Dans cette optique, la formation certifiante agréée Qualiopi intitulée « Concevoir du contenu numérique et accessible » prend tout son sens. Elle permet d’obtenir le Certificat Éditeur Numérique RGAA, conforme aux standards RGAA 4.2.1 et WCAG, et offre aux professionnels les outils nécessaires pour rendre leurs contenus accessibles à tous.
Cette démarche souligne l’importance d’allier compétences techniques, cadre réglementaire et engagement sociétal pour créer des plateformes réellement inclusives, notamment dans des secteurs clés tels que l’export, la culture ou la santé. Pour approfondir cette thématique, trois ouvrages de référence apportent des éclairages essentiels : « Accessibility for Everyone » de Laura Kalbag, « Inclusive Design for a Digital World » de Regine M. Gilbert, et « A Web for Everyone » de Sarah Horton et Whitney Quesenbery.
Ces livres montrent que l’accessibilité n’est pas une contrainte, mais une source d’innovation. En définitive, l’accessibilité numérique représente une révolution silencieuse redéfinissant les règles du jeu économique. Pour la Tunisie, s’aligner sur les standards européens RGAA et internationaux WCAG n’est pas seulement une exigence technique : c’est une stratégie gagnante pour bâtir une économie digitale inclusive, innovante et compétitive.

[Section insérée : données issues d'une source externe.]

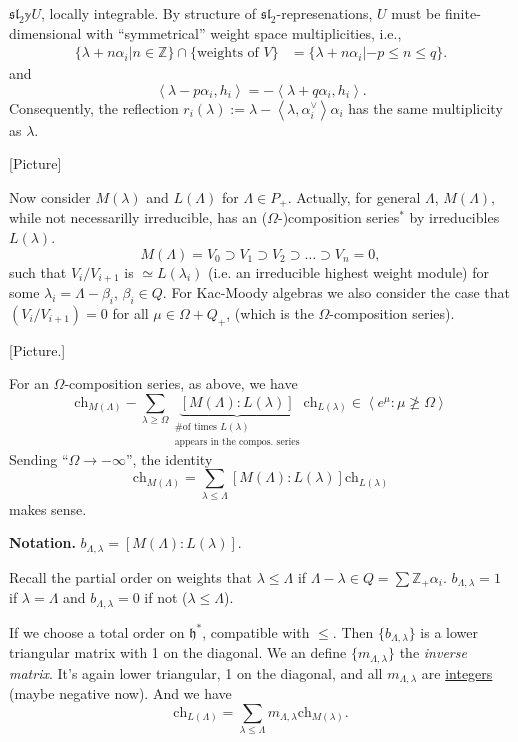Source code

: $\mathfrak{sl}_2\mathbb{y}U$, locally integrable. By structure of
$\mathfrak{sl}_2$-represenations, $U$ must be finite-dimensional
with ``symmetrical'' weight space multiplicities, i.e.,
\begin{align*}
\{\lambda+n\alpha_i|n\in\mathbb{Z}\}\cap \{\text{weights of }V\}
&=\{\lambda+n\alpha_i|-p\leq n\leq q\}.
\end{align*}
and
$$
\left<\lambda-p\alpha_i,h_i\right>=-\left<\lambda+q\alpha_i,h_i\right>.
$$
\medskip\noindent
Consequently, the reflection
$r_i(\lambda):=\lambda-\left<\lambda,\alpha_i^\vee\right>\alpha_i$
has the same multiplicity as $\lambda$.

[Picture]

Now consider $M(\lambda)$ and $L(\Lambda)$ for 
$\Lambda \in P_+$.
Actually, for general $\Lambda$, $M(\Lambda)$, while not
necessarilly irreducible, has an
($\Omega$-)composition series$^*$ by 
irreducibles $L(\lambda)$.
$$
M(\Lambda)=V_0 \supset V_1 \supset V_2 \supset \ldots \supset V_n=0,
$$
such that $V_i/V_{i+1}$ is $\simeq L(\lambda_i)$ (i.e. an irreducible highest
weight module) for some $\lambda_i=\Lambda-\beta_i$, $\beta_i \in Q$. For
Kac-Moody algebras we also consider the case that $(V_i/V_{i+1})=0$ for all
$\mu \in \Omega + Q_+$, (which is the $\Omega$-composition series).

[Picture.]

For an $\Omega$-composition series, as above, we have
$$
\text{ch}_{M(\Lambda)}-\sum_{\lambda \geq \Omega}
\underbrace{[M(\Lambda):L(\lambda)]}
_{\substack{\text{\# of times $L(\lambda)$} \\ \text{
appears in the compos. series}}}
\text{ch}_{L(\lambda)}
\in \left<e^{\mu}:\mu \not \geq \Omega\right>
$$
Sending  ``$\Omega \to -\infty$'', the identity
$$
\text{ch}_{M(\Lambda)}=\sum_{\lambda \leq  \Lambda}
[M(\Lambda):L(\lambda)]\text{ch}_{L(\lambda)}
$$
makes sense.

{\bf Notation.} $b_{\Lambda,\lambda}=[M(\Lambda):L(\lambda)]$.

\begin{remark}
\label{remark-total-order-on-hstar}
Recall the partial order on weights that $\lambda \leq \Lambda$ if 
$\Lambda-\lambda \in Q= \sum \mathbb{Z}_+\alpha_i$.
$b_{\Lambda,\lambda}=1$ if $\lambda = \Lambda$ and 
$b_{\Lambda,\lambda}=0$ if not ($\lambda \leq  \Lambda$).

If we choose a total order on $\mathfrak{h}^*$, compatible with $\leq$.
Then $\{b_{\Lambda,\lambda}\}$ is a lower triangular matrix with 1 
on the diagonal.
We an define $\{m_{\Lambda,\lambda}\}$ the {\it inverse matrix}.
It's again lower triangular, 1 on the diagonal, and all
$m_{\Lambda,\lambda}$ are \underline{integers} (maybe negative now). 
And we have
\begin{equation}
\label{equation-character}
\text{ch}_{L(\Lambda)}=\sum_{\lambda \leq  \Lambda}m_{\Lambda,\lambda}
\text{ch}_{M(\lambda)}.
\end{equation}
\end{remark}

Les plateformes publiques doivent être à l’avant-garde de cette transformation pour inspirer l’ensemble du tissu entrepreneurial. Comme l’affirme une conviction largement partagée par les experts, dont Abir Sdiri, « chaque jour sans accessibilité est une opportunité perdue. Agir aujourd’hui, c’est bâtir l’inclusion et la compétitivité de demain ».